[x265] [PATCH 00/11] AArch64: Add Neon and SVE asm impl. of HBD SSE/SSD
chen
chenm003 at 163.com
Mon Dec 16 03:26:11 UTC 2024
Hi Gerda,
Thank for the explain.
LDP give more bandwidth in most ARM CPU, the extra ADD instruction may execute parallelism in pipeline, so it may faster.
However, in this function, the affect is small, we can keep your code.
Regards,
Chen
At 2024-12-14 00:06:12, "Gerda Zsejke More" <GerdaZsejke.More at arm.com> wrote:
Hi Chen,
LD1 was used here because LDP can’t post increment the x0 and x2 registers (we are loading into two registers, but the same applies to LDR as well).

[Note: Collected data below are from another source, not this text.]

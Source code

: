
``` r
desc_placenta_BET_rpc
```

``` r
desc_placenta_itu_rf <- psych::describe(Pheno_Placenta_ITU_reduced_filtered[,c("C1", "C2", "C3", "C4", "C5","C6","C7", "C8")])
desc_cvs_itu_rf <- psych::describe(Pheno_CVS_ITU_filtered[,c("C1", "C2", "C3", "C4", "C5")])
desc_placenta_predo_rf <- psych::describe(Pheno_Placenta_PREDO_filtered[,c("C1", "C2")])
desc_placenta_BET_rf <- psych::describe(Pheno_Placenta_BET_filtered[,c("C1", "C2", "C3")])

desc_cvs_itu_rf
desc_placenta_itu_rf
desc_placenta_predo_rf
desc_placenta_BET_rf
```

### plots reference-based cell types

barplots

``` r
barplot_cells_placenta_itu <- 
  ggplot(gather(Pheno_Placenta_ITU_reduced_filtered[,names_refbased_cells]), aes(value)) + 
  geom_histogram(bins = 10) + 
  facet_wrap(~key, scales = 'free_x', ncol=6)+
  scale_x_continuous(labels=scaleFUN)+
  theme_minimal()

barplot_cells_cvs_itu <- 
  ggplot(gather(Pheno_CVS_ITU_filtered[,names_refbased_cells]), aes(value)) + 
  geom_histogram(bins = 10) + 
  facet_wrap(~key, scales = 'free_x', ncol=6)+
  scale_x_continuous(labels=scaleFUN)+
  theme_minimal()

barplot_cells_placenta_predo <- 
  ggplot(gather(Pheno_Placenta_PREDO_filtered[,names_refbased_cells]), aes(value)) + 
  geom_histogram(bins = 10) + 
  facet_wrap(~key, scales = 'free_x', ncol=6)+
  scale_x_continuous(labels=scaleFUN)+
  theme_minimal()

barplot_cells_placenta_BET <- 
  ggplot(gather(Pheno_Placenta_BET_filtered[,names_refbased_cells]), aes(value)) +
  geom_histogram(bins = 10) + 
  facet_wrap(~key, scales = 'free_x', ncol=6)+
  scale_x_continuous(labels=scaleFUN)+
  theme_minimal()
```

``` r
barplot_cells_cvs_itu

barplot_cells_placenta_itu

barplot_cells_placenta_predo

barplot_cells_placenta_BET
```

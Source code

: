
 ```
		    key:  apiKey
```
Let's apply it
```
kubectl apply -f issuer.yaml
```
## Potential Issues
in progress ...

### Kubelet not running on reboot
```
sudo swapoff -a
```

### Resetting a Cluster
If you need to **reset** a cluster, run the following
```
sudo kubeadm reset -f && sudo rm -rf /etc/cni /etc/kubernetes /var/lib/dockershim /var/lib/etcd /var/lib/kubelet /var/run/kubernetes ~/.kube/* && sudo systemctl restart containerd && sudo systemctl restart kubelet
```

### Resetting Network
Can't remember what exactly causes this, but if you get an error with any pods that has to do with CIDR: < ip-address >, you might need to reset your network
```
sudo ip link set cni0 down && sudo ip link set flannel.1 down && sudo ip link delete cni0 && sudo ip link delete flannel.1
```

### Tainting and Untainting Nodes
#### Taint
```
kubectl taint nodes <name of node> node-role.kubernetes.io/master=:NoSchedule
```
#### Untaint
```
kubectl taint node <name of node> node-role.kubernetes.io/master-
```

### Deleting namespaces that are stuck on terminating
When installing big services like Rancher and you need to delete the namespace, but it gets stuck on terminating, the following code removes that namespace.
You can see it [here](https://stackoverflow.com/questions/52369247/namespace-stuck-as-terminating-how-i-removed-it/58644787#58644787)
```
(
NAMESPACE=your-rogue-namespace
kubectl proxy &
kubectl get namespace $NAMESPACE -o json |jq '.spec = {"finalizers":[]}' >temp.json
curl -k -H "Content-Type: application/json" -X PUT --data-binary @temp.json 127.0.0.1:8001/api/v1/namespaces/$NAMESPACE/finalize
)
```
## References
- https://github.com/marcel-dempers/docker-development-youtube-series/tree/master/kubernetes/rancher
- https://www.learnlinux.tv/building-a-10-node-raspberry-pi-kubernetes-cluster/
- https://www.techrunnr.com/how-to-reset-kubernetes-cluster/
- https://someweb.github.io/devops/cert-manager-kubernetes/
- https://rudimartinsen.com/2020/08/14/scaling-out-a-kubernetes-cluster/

We would need a separate ADD instruction after the load, and this performs the same as the existing code.
Thanks,
Gerda
> Thank for the patches, I have some comments
> * In current version, we support pixel up to 12 bits, so sse_pp equal to sse_ss, of course, separate 16-bits version is not bad idea.
> * In below code, LD1 vs LDR, which one better?
> + ld1 {v16.8h-v17.8h}, [x0], x1
> + ld1 {v18.8h-v19.
At 2024-12-10 23:59:15, "Gerda Zsejke More" <gerdazsejke.more at arm.com> wrote:
>Hi,
>
>This patch series adds Neon and SVE asm implementation of HBD SSE_PP, SSE_SS and SSD_S functions.
>The added HBD SSE_SS and SSD_S SVE implementation is suitable for SBD as well, so enable it for that.
>Delete unused Neon intrinsics functions for SSE and SSD_S.
>
>This series is based on the master branch.
>
>Many thanks,
>Gerda
>
>Gerda Zsejke More (11):
> Avoid aliasing HBD SSE_PP functions for AArch64 platforms
> AArch64: Add Neon asm implementation of HBD SSE_PP
> AArch64: Add SVE asm implementation of HBD SSE_PP
> AArch64: Add Neon asm implementation of HBD SSE_SS
> AArch64: Add SVE asm implementation of HBD SSE_SS
> AArch64: Enable existing SSE_SS SVE impl for SBD
> AArch64: Delete sse_neon implementation
> AArch64: Add Neon asm implementation of HBD SSD_S
> AArch64: Add SVE asm implementation of HBD SSD_S
> AArch64: Enable existing SSD_S SVE impl for SBD
> AArch64: Delete pixel_ssd_s_neon implementation
>
> source/common/CMakeLists.txt | 4 +-
> source/common/aarch64/asm-primitives.cpp | 84 +--
> source/common/aarch64/pixel-prim.cpp | 89 ----
> source/common/aarch64/ssd-a-sve.S | 483 +++++++++++++++++
> source/common/aarch64/ssd-a-sve2.S | 626 -----------------------
> source/common/aarch64/ssd-a.S | 525 +++++++++++++++++++
> source/common/primitives.cpp | 2 +
> 7 files changed, 1063 insertions(+), 750 deletions(-)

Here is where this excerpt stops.